Otra paradoja: se trata de una novela de acción, pero el tiempo en ella parece detenerse: literatura en cámara lenta. Así, Marías reivindica a la novela como el género capaz de llegar adonde no llegan otros géneros, otras artes. El cine acaso pueda contar una historia mejor que una novela, pero sólo la literatura es capaz de moverse de manera tan suelta en el tiempo, expandirse o contraerse en la subjetividad de sus personajes, ingresar al envés de los objetos y las mentes, explorar la “negra espalda del tiempo”. Aquí, se pueden mencionar algunas obvias influencias de Marías: Joyce, Sterne o Proust. Pero, lo ha visto bien Félix de Azúa, a diferencia de lo que ocurre con el francés, en Marías no se trata de una recuperación nostálgica del tiempo perdido, sino más bien de la constatación de que es imposible recuperarlo: todo se va aniquilando.
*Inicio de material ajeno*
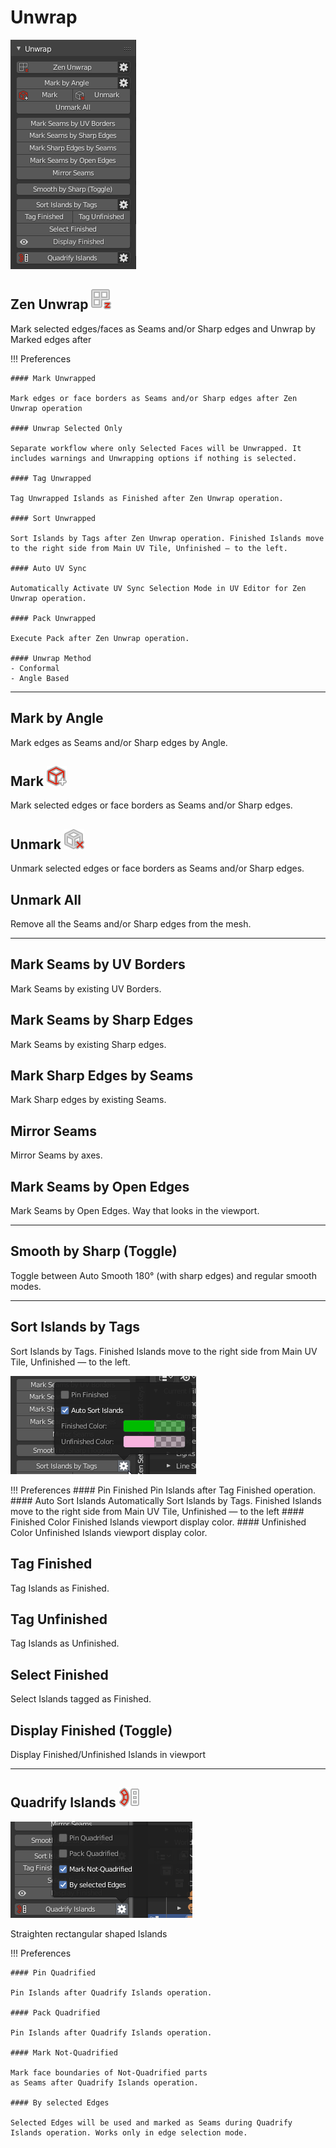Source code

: # Unwrap

![Unwrap](img/screen/unwrap/unwrapMainPanel.png)

## Zen Unwrap ![Zen Unwrap](img/icons/zen-unwrap@2x.png)

Mark selected edges/faces as Seams and/or Sharp edges and Unwrap by Marked edges after

!!! Preferences

    #### Mark Unwrapped

    Mark edges or face borders as Seams and/or Sharp edges after Zen Unwrap operation

    #### Unwrap Selected Only

    Separate workflow where only Selected Faces will be Unwrapped. It includes warnings and Unwrapping options if nothing is selected.

    #### Tag Unwrapped

    Tag Unwrapped Islands as Finished after Zen Unwrap operation.

    #### Sort Unwrapped

    Sort Islands by Tags after Zen Unwrap operation. Finished Islands move to the right side from Main UV Tile, Unfinished — to the left.

    #### Auto UV Sync

    Automatically Activate UV Sync Selection Mode in UV Editor for Zen Unwrap operation.

    #### Pack Unwrapped

    Execute Pack after Zen Unwrap operation.

    #### Unwrap Method
    - Conformal
    - Angle Based

---
## Mark by Angle

Mark edges as Seams and/or Sharp edges by Angle.

## Mark ![Mark Seams](img/icons/mark-seams@2x.png)

Mark selected edges or face borders as Seams and/or Sharp edges.

## Unmark ![Unmark Seams](img/icons/unmark-seams@2x.png)

Unmark selected edges or face borders as Seams and/or Sharp edges.

## Unmark All

Remove all the Seams and/or Sharp edges from the mesh.

---
## Mark Seams by UV Borders
Mark Seams by existing UV Borders.

## Mark Seams by Sharp Edges
Mark Seams by existing Sharp edges.

## Mark Sharp Edges by Seams
Mark Sharp edges by existing Seams.

## Mirror Seams
Mirror Seams by axes.

## Mark Seams by Open Edges
Mark Seams by Open Edges. Way that looks in the viewport.

---
## Smooth by Sharp (Toggle)
Toggle between Auto Smooth 180° (with sharp edges) and regular smooth modes.

---
## Sort Islands by Tags
Sort Islands by Tags. Finished Islands move to the right side from Main UV Tile, Unfinished — to the left.

![Unwrap](img/screen/unwrap/finished_options.png)

!!! Preferences
    #### Pin Finished
    Pin Islands after Tag Finished operation.
    #### Auto Sort Islands
    Automatically Sort Islands by Tags. Finished Islands move to the right side from Main UV Tile, Unfinished — to the left
    #### Finished Color
    Finished Islands viewport display color.
    #### Unfinished Color
    Unfinished Islands viewport display color.

## Tag Finished

Tag Islands as Finished.

## Tag Unfinished

Tag Islands as Unfinished.

## Select Finished

Select Islands tagged as Finished.

## Display Finished (Toggle)

Display Finished/Unfinished Islands in viewport

---
## Quadrify Islands ![Quadrify Islands](img/icons/quadrify_32.png)

![Unwrap](img/screen/unwrap/quadrify_options.png)

Straighten rectangular shaped Islands

!!! Preferences

    #### Pin Quadrified

    Pin Islands after Quadrify Islands operation.

    #### Pack Quadrified

    Pin Islands after Quadrify Islands operation.

    #### Mark Not-Quadrified

    Mark face boundaries of Not-Quadrified parts as Seams after Quadrify Islands operation.

    #### By selected Edges

    Selected Edges will be used and marked as Seams during Quadrify Islands operation. Works only in edge selection mode.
Esta monumental novela cierra con las despedidas conmovedoras y melancólicas de Deza (esa sombra, ese fantasma) a su padre y a Peter Wheeler, almas tutelares de la novela. Hay escenas muy bien logradas en Madrid, y momentos cómicos de primer nivel, como el encuentro sexual entre Deza y Pérez Nuix, o como cuando Deza debe esperar a Luisa en la que era su casa y se pone a ver Babe en la televisión (“me exigía menos que Shakespeare y el cerdito era un gran actor”). No convence que todos los personajes de la novela hablen como el narrador y a veces incluso piensen como él (Pérez Nuix, por ejemplo, dice frases que suscribiría Deza). : “Uno abre una rendija, y si fuera hay un vendaval, luego no hay manera de cerrarla. Lo que crece no está dispuesto a disminuir, sino a expandirse, y casi nadie renuncia a los ingresos que está en su mano ganar, aún menos si ya ha probado a ganarlos y está acostumbrado a ellos”). Tampoco ha logrado Marías, en Tu rostro mañana, esa simbiosis tan memorable entre lenguaje y relato que encontró en Corazón tan blanco y Mañana en la batalla piensa en mí; aquí, uno recuerda más cómo se dice lo que se dice que la historia que se nos cuenta. Con todo, Los reparos son menores: releo lo que he escrito y me doy cuenta de que yo, que quería añadir un poco de mesura a la discusión, sólo puedo terminar citando a Cabrera Infante: “¡Ave Marías!”